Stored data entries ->
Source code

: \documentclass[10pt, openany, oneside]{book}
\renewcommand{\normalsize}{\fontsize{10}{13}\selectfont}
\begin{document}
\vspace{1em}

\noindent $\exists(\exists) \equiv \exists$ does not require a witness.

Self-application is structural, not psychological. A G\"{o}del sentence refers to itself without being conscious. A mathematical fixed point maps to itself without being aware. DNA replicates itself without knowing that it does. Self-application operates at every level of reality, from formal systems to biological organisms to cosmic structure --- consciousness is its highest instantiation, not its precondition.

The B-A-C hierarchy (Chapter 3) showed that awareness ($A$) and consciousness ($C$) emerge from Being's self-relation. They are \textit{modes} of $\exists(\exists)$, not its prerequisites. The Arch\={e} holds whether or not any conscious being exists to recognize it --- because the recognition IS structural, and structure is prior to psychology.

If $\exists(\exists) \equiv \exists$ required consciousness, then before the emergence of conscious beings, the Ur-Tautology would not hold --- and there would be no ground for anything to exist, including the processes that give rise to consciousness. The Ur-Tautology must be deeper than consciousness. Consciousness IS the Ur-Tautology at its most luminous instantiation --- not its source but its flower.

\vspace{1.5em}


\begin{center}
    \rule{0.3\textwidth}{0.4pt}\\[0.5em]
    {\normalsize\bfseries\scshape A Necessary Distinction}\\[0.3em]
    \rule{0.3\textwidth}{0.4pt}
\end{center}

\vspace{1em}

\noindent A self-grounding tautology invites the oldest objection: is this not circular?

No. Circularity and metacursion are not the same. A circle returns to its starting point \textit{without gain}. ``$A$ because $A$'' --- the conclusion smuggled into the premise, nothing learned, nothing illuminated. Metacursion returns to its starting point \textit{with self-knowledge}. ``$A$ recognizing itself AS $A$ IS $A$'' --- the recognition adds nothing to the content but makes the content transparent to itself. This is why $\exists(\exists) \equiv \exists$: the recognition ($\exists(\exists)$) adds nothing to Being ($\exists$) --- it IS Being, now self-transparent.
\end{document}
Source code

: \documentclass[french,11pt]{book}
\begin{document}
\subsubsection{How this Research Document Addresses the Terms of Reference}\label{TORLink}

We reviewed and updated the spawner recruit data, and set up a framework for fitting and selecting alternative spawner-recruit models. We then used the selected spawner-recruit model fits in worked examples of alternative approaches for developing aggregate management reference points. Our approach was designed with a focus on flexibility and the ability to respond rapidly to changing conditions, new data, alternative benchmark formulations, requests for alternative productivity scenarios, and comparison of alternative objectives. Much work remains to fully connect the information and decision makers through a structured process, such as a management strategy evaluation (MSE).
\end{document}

What is needed -> Look through the records for the word "rule". Every line that has it should be copied.

Result of this exercise ->
    \rule{0.3\textwidth}{0.4pt}\\[0.5em]
    \rule{0.3\textwidth}{0.4pt}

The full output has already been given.